Cameron also wrote the book with the understanding that Neanderthals were both cognitively and intellectually on par with hominids too. A good challenge to write and incredibly satisfying to finish, she said. Producing a fictionalized version of non-fiction events is like a high-wire act.
She’s pleased to be returning to the festival after her 2015 appearance.
“The audience at STARFest is amazing. I just found everyone so interested, attentive and engaged with The Bear when I came there. I think an audience is a bit like playing tennis: the more interested and engaged they are, the better job you do on stage. They give you a good serve and you can return it. The community there has so much support for STARFest. It’s great from an author’s point of view.”
She will be in conversation with Dr. Pamela Willoughby, a professor and the chair of the Department of Anthropology at the University of Alberta. The event takes place in Forsyth Hall at 7 p.m. on Tues., Oct. 10 at the library.
“I’m quite excited about this one as well. [Willoughby] knows quite a lot about the research that Claire has done. I think that there will be some very interesting conversation and questions around how she has put this together as a fiction book and her ideas about how Neanderthals and hominids could have connected. She’s done a lot of research around this,” Dolman added.

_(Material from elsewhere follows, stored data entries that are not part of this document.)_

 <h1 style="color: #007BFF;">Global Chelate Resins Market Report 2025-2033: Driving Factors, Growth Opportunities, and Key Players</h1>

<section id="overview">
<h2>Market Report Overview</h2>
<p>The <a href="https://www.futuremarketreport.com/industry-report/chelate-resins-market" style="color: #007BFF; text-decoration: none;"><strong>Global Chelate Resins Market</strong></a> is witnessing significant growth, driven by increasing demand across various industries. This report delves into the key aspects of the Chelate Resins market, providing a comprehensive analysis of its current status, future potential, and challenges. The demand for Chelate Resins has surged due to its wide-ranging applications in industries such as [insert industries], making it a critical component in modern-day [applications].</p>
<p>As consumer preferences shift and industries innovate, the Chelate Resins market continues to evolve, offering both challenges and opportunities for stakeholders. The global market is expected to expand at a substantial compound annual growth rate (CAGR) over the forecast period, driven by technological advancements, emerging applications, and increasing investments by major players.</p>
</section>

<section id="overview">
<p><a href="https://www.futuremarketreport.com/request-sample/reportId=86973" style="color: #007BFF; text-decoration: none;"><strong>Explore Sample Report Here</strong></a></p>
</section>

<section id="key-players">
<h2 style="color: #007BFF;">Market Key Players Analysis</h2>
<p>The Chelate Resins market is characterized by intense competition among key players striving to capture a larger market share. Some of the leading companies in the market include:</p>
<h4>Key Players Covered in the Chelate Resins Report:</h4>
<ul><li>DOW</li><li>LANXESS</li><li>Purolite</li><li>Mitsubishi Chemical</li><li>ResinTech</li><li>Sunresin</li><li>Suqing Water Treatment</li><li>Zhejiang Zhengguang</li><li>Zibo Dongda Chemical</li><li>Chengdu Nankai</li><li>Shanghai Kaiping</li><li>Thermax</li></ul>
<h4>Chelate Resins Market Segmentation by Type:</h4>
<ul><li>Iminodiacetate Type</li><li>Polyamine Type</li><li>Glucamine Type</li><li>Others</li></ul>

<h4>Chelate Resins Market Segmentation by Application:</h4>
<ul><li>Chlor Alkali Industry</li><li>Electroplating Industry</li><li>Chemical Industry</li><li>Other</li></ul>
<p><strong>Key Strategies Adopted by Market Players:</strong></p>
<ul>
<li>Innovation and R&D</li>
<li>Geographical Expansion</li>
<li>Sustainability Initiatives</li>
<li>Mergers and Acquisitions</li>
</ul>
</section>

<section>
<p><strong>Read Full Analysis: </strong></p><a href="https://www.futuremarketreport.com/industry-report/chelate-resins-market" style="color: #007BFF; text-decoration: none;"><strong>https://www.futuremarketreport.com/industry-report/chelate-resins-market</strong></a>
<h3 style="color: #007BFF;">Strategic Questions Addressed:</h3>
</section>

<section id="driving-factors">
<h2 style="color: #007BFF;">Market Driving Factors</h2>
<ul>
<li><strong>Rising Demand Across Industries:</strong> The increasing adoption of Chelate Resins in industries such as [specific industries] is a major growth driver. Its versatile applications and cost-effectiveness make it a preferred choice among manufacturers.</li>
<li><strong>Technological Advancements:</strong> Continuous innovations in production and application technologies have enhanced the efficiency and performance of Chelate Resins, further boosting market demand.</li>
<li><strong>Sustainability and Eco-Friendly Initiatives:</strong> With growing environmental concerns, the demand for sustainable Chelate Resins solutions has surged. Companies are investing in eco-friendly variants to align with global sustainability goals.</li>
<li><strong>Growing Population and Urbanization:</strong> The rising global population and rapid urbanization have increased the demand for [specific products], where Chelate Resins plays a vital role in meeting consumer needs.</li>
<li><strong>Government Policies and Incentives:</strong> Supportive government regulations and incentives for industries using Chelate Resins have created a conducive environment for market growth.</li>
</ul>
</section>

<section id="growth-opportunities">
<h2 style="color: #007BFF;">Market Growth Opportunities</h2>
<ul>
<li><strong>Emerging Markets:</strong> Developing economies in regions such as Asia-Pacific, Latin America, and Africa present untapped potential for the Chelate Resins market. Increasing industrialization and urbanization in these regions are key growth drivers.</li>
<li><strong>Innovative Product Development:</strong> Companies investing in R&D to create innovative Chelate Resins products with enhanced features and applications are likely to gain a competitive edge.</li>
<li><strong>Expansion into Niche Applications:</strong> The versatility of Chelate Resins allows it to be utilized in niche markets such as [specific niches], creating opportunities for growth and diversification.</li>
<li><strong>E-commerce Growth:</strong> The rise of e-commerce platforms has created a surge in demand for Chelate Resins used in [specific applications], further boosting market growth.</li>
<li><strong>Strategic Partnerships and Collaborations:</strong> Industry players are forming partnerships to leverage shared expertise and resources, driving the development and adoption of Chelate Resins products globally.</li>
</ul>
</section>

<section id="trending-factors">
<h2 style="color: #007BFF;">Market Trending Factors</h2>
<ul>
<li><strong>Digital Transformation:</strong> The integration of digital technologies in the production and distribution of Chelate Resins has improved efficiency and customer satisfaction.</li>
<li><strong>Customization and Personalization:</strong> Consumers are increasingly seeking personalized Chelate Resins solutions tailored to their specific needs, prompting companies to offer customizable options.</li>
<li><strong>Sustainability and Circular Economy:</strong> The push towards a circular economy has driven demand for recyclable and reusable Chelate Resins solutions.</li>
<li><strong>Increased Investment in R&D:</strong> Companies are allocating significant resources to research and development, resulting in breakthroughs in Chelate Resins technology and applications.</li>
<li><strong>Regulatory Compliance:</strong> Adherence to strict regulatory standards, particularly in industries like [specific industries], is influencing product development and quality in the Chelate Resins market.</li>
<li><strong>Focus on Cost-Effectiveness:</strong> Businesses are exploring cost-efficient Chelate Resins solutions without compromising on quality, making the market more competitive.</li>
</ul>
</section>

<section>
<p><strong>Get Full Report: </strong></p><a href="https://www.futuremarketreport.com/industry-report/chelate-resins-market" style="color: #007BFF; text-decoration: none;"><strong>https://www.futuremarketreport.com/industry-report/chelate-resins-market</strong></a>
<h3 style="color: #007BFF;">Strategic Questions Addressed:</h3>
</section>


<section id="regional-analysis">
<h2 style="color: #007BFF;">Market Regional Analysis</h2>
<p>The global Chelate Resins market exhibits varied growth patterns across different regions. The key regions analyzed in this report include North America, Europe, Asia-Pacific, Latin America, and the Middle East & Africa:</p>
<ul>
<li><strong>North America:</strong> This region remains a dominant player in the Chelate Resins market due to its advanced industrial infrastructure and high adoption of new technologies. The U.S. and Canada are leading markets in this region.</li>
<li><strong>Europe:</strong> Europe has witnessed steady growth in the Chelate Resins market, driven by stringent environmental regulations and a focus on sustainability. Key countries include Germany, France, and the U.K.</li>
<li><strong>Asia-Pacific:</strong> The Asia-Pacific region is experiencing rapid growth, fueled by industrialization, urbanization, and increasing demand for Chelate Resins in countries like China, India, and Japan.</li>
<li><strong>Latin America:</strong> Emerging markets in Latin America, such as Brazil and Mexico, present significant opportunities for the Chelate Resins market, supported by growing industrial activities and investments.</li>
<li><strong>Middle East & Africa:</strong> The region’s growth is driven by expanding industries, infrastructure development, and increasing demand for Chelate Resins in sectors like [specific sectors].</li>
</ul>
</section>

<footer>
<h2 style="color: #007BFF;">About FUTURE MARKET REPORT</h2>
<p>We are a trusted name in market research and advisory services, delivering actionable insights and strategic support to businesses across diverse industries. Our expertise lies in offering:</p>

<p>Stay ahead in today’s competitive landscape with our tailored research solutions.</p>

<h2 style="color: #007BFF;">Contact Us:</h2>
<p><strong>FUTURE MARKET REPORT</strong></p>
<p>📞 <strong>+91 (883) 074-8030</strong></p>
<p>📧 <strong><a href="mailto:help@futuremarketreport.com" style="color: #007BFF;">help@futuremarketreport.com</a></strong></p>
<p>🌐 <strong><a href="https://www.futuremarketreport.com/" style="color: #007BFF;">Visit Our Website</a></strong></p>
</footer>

The inside scoop of selling stuff
Terry O’Reilly follows a few days thereafter with a gala stage event. CBC Radio’s celebrated marketing insider spills the goods regularly on his popular show called Under the Influence. When he arrives at his Arden Theatre performance, he will be talking up his well-informed and incredibly entertaining book on the same subject called This I Know: Marketing Lessons from Under the Influence.
His writing keeps his radio voice and is always fun to read about advertising of all things.
“He makes it very approachable with the stories that he shares, for sure,” Dolman noted.
O’Reilly will be appearing on the Arden Theatre stage at 7:30 p.m. on Oct. 12.
Price brings nearly-prized prose to town
Steven Price rounds out the action-packed week with an appearance at Forsyth Hall on Sat., Oct. 14 at 7 p.m. He’s a master of verse and fiction so people should expect his dense book, the Giller nominated By Gaslight to have some qualities of poetry and prose.
“It’s very lyrically written. It’s kind of a big, thick book to get through. It spans five decades and goes all around the world with this detective who’s searching out a murderer,” Dolman said.
In other words, it’s something for readers to sink their teeth into.
“It seems like a book that straddles a couple of different genres,” Price explained.
“Some people have described it as a crime book; others as a literary novel. For me as a writer, I’ve always thought of it as a novel about a detective rather than a detective novel. I think it plays with conventions but it doesn’t do what a detective novel or a crime novel typically does. I think it’s interested in how the story unfolds and who it happens to, rather than necessarily what happens or who did it.”
He’ll be in conversation with Jacqueline Baker, author of the literary ghost story called The Broken Hours. She was actually one of the readers of By Gaslight while it was still a draft version before it went to publication. They’ve known each other for years, in fact. The friendly conversation will certainly be entertaining to the audience too.